Task requirements: Exactly the lines starting at the line containing "y(t)&=Cx(t)+v(t) \\" and ending at the line containing "我们不难发现这其中的对偶性，" are to be written out from the listing below, both included.

━━━━━━━━━━━━━━━━

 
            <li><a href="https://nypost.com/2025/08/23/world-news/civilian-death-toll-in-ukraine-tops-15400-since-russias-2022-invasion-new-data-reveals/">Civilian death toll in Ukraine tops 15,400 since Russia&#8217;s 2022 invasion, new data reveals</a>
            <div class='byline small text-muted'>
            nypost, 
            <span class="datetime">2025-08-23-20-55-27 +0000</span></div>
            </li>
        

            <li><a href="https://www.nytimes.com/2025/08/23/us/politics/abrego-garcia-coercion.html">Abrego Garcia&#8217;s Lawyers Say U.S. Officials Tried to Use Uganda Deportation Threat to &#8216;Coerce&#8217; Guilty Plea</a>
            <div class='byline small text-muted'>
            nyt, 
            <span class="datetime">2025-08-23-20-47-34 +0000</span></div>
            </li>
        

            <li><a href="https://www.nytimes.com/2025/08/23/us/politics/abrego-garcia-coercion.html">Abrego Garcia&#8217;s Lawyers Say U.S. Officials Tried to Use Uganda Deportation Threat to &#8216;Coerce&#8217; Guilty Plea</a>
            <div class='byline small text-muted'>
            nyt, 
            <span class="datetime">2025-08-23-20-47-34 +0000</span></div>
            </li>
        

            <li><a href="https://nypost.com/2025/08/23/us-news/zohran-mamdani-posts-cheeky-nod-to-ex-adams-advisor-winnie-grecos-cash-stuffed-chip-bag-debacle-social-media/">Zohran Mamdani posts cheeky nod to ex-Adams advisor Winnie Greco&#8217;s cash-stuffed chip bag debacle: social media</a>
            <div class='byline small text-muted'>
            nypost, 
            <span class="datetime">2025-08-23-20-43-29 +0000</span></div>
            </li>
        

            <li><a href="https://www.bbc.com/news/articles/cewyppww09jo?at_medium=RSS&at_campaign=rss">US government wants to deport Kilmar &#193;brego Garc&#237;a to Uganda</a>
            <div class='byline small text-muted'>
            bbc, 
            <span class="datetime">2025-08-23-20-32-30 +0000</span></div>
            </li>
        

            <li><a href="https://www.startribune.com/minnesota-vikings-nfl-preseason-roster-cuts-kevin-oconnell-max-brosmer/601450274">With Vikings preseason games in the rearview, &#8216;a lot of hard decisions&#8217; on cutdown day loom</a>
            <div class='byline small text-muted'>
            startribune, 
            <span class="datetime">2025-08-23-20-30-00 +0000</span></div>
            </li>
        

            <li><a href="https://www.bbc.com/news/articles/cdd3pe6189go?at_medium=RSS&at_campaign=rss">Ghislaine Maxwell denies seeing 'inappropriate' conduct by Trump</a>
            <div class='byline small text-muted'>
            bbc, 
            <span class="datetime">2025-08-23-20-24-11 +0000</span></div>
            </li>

━━━━━━━━━━━━━━━━

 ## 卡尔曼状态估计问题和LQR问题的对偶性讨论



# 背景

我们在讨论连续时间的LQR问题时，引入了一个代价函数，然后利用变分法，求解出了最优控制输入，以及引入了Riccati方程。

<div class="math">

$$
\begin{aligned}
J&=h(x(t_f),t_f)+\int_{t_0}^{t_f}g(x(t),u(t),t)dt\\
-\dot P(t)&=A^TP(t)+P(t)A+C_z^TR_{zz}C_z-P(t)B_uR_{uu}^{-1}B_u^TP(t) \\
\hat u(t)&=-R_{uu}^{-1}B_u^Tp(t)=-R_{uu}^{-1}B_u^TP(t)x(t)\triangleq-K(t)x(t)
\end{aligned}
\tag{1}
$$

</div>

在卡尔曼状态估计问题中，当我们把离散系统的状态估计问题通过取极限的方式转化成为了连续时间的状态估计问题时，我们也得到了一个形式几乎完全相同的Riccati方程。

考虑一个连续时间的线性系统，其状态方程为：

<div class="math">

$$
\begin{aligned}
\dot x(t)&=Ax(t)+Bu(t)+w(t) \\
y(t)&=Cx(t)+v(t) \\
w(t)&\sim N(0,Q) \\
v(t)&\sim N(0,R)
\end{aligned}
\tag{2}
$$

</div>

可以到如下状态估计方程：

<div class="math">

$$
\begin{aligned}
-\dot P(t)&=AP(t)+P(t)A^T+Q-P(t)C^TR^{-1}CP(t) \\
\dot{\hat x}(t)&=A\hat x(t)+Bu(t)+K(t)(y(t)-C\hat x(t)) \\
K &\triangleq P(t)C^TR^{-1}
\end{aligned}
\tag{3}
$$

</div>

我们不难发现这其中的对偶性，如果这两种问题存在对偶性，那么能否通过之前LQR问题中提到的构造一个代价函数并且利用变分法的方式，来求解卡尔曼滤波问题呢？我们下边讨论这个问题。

━━━━━━━━━━━━━━━━

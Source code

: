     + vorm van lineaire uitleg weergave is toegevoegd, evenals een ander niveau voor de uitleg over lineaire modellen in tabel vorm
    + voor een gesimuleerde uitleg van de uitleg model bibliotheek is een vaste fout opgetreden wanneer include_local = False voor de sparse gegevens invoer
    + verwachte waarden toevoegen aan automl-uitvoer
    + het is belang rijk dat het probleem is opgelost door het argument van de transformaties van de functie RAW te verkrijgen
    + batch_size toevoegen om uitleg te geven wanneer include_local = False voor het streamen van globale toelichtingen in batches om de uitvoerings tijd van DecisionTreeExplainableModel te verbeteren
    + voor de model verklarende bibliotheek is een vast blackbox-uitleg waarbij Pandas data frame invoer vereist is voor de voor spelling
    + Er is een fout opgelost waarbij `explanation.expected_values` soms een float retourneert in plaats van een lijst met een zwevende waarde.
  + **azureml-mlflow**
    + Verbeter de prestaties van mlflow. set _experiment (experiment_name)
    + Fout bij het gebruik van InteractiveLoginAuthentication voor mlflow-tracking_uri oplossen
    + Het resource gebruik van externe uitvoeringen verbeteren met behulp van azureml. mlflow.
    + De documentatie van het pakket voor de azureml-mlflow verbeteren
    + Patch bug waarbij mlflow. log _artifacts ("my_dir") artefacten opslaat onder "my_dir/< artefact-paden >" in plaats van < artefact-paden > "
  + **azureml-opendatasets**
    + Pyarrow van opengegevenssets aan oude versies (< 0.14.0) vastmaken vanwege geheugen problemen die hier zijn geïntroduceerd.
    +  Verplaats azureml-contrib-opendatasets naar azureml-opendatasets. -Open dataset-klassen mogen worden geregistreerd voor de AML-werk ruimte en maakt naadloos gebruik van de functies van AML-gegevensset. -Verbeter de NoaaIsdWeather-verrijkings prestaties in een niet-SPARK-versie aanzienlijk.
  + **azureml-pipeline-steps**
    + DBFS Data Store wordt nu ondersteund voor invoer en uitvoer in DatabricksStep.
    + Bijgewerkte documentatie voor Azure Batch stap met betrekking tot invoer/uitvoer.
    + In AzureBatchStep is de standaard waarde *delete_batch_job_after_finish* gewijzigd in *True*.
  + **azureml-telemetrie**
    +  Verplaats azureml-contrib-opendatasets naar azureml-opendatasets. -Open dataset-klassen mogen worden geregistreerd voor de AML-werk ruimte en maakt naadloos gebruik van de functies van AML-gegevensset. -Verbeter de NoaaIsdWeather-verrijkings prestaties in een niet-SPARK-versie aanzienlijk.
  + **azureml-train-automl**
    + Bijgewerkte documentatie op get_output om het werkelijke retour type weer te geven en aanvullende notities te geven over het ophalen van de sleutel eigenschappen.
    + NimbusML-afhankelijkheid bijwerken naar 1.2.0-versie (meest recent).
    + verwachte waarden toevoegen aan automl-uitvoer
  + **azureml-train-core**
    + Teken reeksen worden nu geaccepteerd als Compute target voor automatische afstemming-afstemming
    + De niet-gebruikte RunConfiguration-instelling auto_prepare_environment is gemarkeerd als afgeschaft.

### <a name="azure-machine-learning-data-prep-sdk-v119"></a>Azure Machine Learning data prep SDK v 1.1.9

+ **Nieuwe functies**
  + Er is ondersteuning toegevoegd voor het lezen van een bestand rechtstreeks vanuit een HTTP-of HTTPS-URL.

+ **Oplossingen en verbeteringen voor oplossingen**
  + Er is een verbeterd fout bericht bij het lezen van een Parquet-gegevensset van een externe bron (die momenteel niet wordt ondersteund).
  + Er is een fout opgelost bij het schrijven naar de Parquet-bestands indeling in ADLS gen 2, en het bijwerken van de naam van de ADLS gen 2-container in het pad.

━━━━━━━━━━━━━━━━

Answer to this problem:
y(t)&=Cx(t)+v(t) \\
w(t)&\sim N(0,Q) \\
v(t)&\sim N(0,R)
\end{aligned}
\tag{2}
$$

</div>

可以到如下状态估计方程：

<div class="math">

$$
\begin{aligned}
-\dot P(t)&=AP(t)+P(t)A^T+Q-P(t)C^TR^{-1}CP(t) \\
\dot{\hat x}(t)&=A\hat x(t)+Bu(t)+K(t)(y(t)-C\hat x(t)) \\
K &\triangleq P(t)C^TR^{-1}
\end{aligned}
\tag{3}
$$

</div>

我们不难发现这其中的对偶性，如果这两种问题存在对偶性，那么能否通过之前LQR问题中提到的构造一个代价函数并且利用变分法的方式，来求解卡尔曼滤波问题呢？我们下边讨论这个问题。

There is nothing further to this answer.